Checking type of variable against multiple types doesn't produce expected result

Question

Task:

1. Define a function, distance_from_zero with one parameter.
2. Have that function do the following:
   • Check the type of the input it receives.
   • If the type is int or float, the function should return the absolute value of the function input.
   • If the type is any other type, the function should return "Not an integer or float!"

My answer that does not work:

def distance_from_zero(d):
    if type(d) == int or float:
        return abs(d)
    else:
        return "Not an integer or float!"

Answer 1

The mistake you are making is using a little too much of English shortforms.

if type(d) == int or float:

This means check if the type is int or if float is True, which is not what you want.

if type(d) == int or type(d) == float:

This will give required result.

Answer 2

You should use isinstance here rather than type:

def distance_from_zero(d):
    if isinstance(d, (int, float)):
        return abs(d)
    else:
        return "Not an integer or float!"
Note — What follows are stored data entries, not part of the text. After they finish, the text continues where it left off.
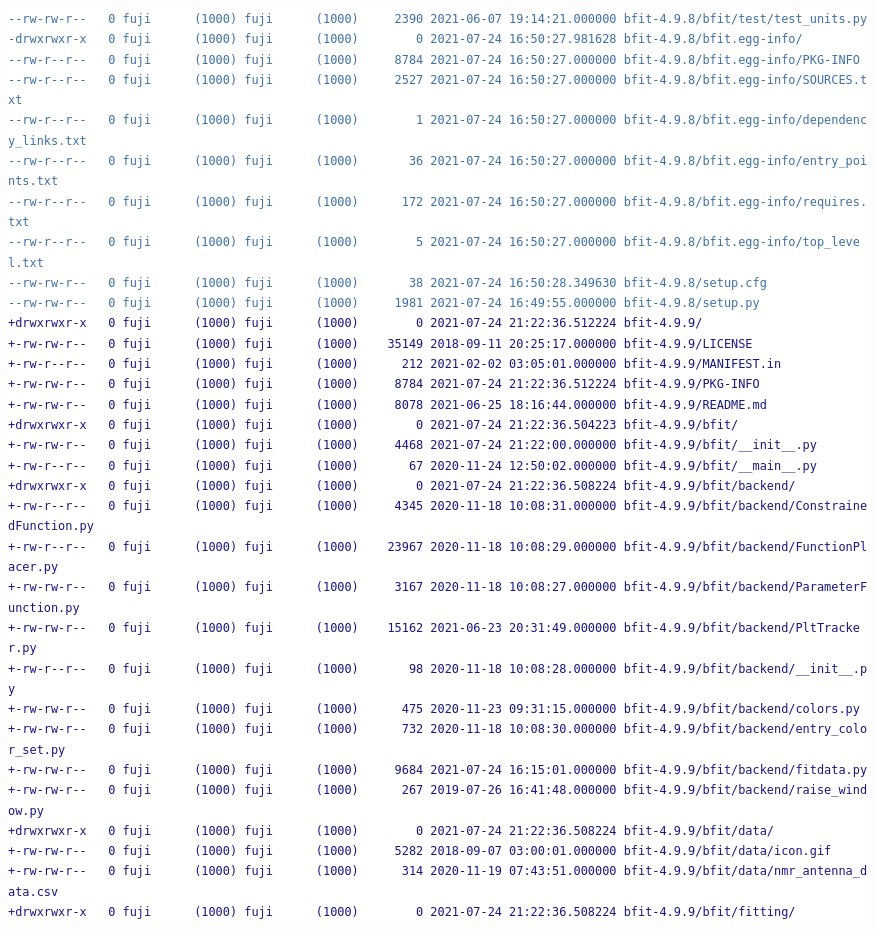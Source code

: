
 ```diff
--rw-rw-r--   0 fuji      (1000) fuji      (1000)     2390 2021-06-07 19:14:21.000000 bfit-4.9.8/bfit/test/test_units.py
-drwxrwxr-x   0 fuji      (1000) fuji      (1000)        0 2021-07-24 16:50:27.981628 bfit-4.9.8/bfit.egg-info/
--rw-r--r--   0 fuji      (1000) fuji      (1000)     8784 2021-07-24 16:50:27.000000 bfit-4.9.8/bfit.egg-info/PKG-INFO
--rw-r--r--   0 fuji      (1000) fuji      (1000)     2527 2021-07-24 16:50:27.000000 bfit-4.9.8/bfit.egg-info/SOURCES.txt
--rw-r--r--   0 fuji      (1000) fuji      (1000)        1 2021-07-24 16:50:27.000000 bfit-4.9.8/bfit.egg-info/dependency_links.txt
--rw-r--r--   0 fuji      (1000) fuji      (1000)       36 2021-07-24 16:50:27.000000 bfit-4.9.8/bfit.egg-info/entry_points.txt
--rw-r--r--   0 fuji      (1000) fuji      (1000)      172 2021-07-24 16:50:27.000000 bfit-4.9.8/bfit.egg-info/requires.txt
--rw-r--r--   0 fuji      (1000) fuji      (1000)        5 2021-07-24 16:50:27.000000 bfit-4.9.8/bfit.egg-info/top_level.txt
--rw-rw-r--   0 fuji      (1000) fuji      (1000)       38 2021-07-24 16:50:28.349630 bfit-4.9.8/setup.cfg
--rw-rw-r--   0 fuji      (1000) fuji      (1000)     1981 2021-07-24 16:49:55.000000 bfit-4.9.8/setup.py
+drwxrwxr-x   0 fuji      (1000) fuji      (1000)        0 2021-07-24 21:22:36.512224 bfit-4.9.9/
+-rw-rw-r--   0 fuji      (1000) fuji      (1000)    35149 2018-09-11 20:25:17.000000 bfit-4.9.9/LICENSE
+-rw-r--r--   0 fuji      (1000) fuji      (1000)      212 2021-02-02 03:05:01.000000 bfit-4.9.9/MANIFEST.in
+-rw-rw-r--   0 fuji      (1000) fuji      (1000)     8784 2021-07-24 21:22:36.512224 bfit-4.9.9/PKG-INFO
+-rw-rw-r--   0 fuji      (1000) fuji      (1000)     8078 2021-06-25 18:16:44.000000 bfit-4.9.9/README.md
+drwxrwxr-x   0 fuji      (1000) fuji      (1000)        0 2021-07-24 21:22:36.504223 bfit-4.9.9/bfit/
+-rw-rw-r--   0 fuji      (1000) fuji      (1000)     4468 2021-07-24 21:22:00.000000 bfit-4.9.9/bfit/__init__.py
+-rw-r--r--   0 fuji      (1000) fuji      (1000)       67 2020-11-24 12:50:02.000000 bfit-4.9.9/bfit/__main__.py
+drwxrwxr-x   0 fuji      (1000) fuji      (1000)        0 2021-07-24 21:22:36.508224 bfit-4.9.9/bfit/backend/
+-rw-r--r--   0 fuji      (1000) fuji      (1000)     4345 2020-11-18 10:08:31.000000 bfit-4.9.9/bfit/backend/ConstrainedFunction.py
+-rw-r--r--   0 fuji      (1000) fuji      (1000)    23967 2020-11-18 10:08:29.000000 bfit-4.9.9/bfit/backend/FunctionPlacer.py
+-rw-rw-r--   0 fuji      (1000) fuji      (1000)     3167 2020-11-18 10:08:27.000000 bfit-4.9.9/bfit/backend/ParameterFunction.py
+-rw-rw-r--   0 fuji      (1000) fuji      (1000)    15162 2021-06-23 20:31:49.000000 bfit-4.9.9/bfit/backend/PltTracker.py
+-rw-r--r--   0 fuji      (1000) fuji      (1000)       98 2020-11-18 10:08:28.000000 bfit-4.9.9/bfit/backend/__init__.py
+-rw-rw-r--   0 fuji      (1000) fuji      (1000)      475 2020-11-23 09:31:15.000000 bfit-4.9.9/bfit/backend/colors.py
+-rw-rw-r--   0 fuji      (1000) fuji      (1000)      732 2020-11-18 10:08:30.000000 bfit-4.9.9/bfit/backend/entry_color_set.py
+-rw-rw-r--   0 fuji      (1000) fuji      (1000)     9684 2021-07-24 16:15:01.000000 bfit-4.9.9/bfit/backend/fitdata.py
+-rw-rw-r--   0 fuji      (1000) fuji      (1000)      267 2019-07-26 16:41:48.000000 bfit-4.9.9/bfit/backend/raise_window.py
+drwxrwxr-x   0 fuji      (1000) fuji      (1000)        0 2021-07-24 21:22:36.508224 bfit-4.9.9/bfit/data/
+-rw-rw-r--   0 fuji      (1000) fuji      (1000)     5282 2018-09-07 03:00:01.000000 bfit-4.9.9/bfit/data/icon.gif
+-rw-rw-r--   0 fuji      (1000) fuji      (1000)      314 2020-11-19 07:43:51.000000 bfit-4.9.9/bfit/data/nmr_antenna_data.csv
+drwxrwxr-x   0 fuji      (1000) fuji      (1000)        0 2021-07-24 21:22:36.508224 bfit-4.9.9/bfit/fitting/
```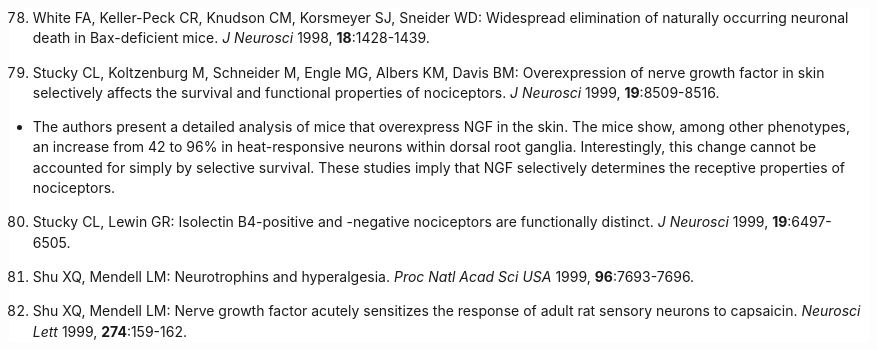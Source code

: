 78. White FA, Keller-Peck CR, Knudson CM, Korsmeyer SJ, Sneider WD: Widespread elimination of naturally occurring neuronal death in Bax-deficient mice. *J Neurosci* 1998, **18**:1428-1439.

79. Stucky CL, Koltzenburg M, Schneider M, Engle MG, Albers KM, Davis BM: Overexpression of nerve growth factor in skin selectively affects the survival and functional properties of nociceptors. *J Neurosci* 1999, **19**:8509-8516.
- The authors present a detailed analysis of mice that overexpress NGF in the skin. The mice show, among other phenotypes, an increase from 42 to 96% in heat-responsive neurons within dorsal root ganglia. Interestingly, this change cannot be accounted for simply by selective survival. These studies imply that NGF selectively determines the receptive properties of nociceptors.

80. Stucky CL, Lewin GR: Isolectin B4-positive and -negative nociceptors are functionally distinct. *J Neurosci* 1999, **19**:6497-6505.

81. Shu XQ, Mendell LM: Neurotrophins and hyperalgesia. *Proc Natl Acad Sci USA* 1999, **96**:7693-7696.

82. Shu XQ, Mendell LM: Nerve growth factor acutely sensitizes the response of adult rat sensory neurons to capsaicin. *Neurosci Lett* 1999, **274**:159-162.
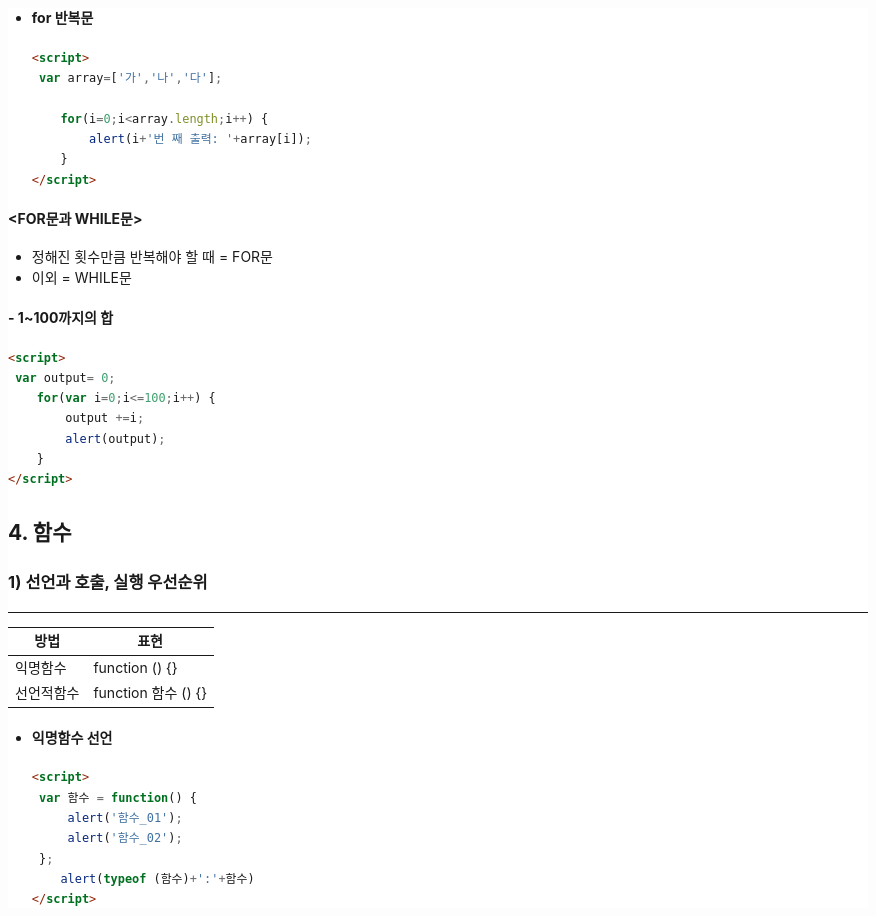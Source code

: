 - #### for 반복문

  ``` html
  <script>
   var array=['가','나','다'];
      
      for(i=0;i<array.length;i++) {
          alert(i+'번 째 출력: '+array[i]);
      }
  </script>
  ```

####  <FOR문과 WHILE문>

- 정해진 횟수만큼 반복해야 할 때 = FOR문
- 이외 = WHILE문

####   - 1~100까지의 합

``` html
<script>
 var output= 0;
    for(var i=0;i<=100;i++) {
        output +=i;
        alert(output);
    }
</script>
```



## 4. 함수

###  1) 선언과 호출, 실행 우선순위

---

| 방법       | 표현                |
| ---------- | ------------------- |
| 익명함수   | function () {}      |
| 선언적함수 | function 함수 () {} |

- #### 익명함수 선언

  ``` html
  <script>
   var 함수 = function() {
       alert('함수_01');
       alert('함수_02');
   };
      alert(typeof (함수)+':'+함수)
  </script>
  ```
if type(d) == int or float is always going to be True as it is evaluated as float and it is a True value:

>>> bool(float)
True

help on isinstance:

>>> print isinstance.__doc__
isinstance(object, class-or-type-or-tuple) -> bool

Return whether an object is an instance of a class or of a subclass thereof.
With a type as second argument, return whether that is the object's type.
The form using a tuple, isinstance(x, (A, B, ...)), is a shortcut for
isinstance(x, A) or isinstance(x, B) or ... (etc.).

Related : How to compare type of an object in Python?

Answer 3

You cannot use this kind of "natural language based logic concatenation". What I mean is that you need to state the parts of your logical conditions explicitly.

if type(d) == int or type(d) == float

This way you have the two comparisons, which stand for themselves: if type(d) == int as well as type(d) == float. The results of this can be combined with the or-operator.

Answer 4

In programming, if statements don't work like they do in plain language. If you want to say something like This fruit is an apple or an orange, you need to program it as

if type(fruit) == Apple or type(fruit) == Orange

More specific to your problem, you want to use isinstance() instead of type(), as isinstance() will properly account for subclassing. See this answer for more details.

So you should end up with something like

def distance_from_zero(d):
    if isinstance(d, int) or isinstance(d, float):
        return abs(d)
    else:
        return "Not an integer or float!"

Answer 5

Here is a correct code:

def distance_from_zero(d):
        if type(d) in (int, float):
                return abs(d)
        else:
                return "Not an integer or float!"

print distance_from_zero(3)
print distance_from_zero(-5.4)
print distance_from_zero("abc")

Output:

3
5.4
Not an integer or float!

Please be aware of indention, in Python is very important comparing to other languages.

Answer 6

The type check should be

if isinstance(d, int) or isinstance(d, float):

which can be abbreviated

if isinstance(d, (int, float))

What your current code is testing is

(type(d) == int) or float

or, in words: "either the type of d is int, or float is true". For technical reasons, this entire expression is always true. Logical expressions in programming languages have to be specified a bit more precisely than in natural language.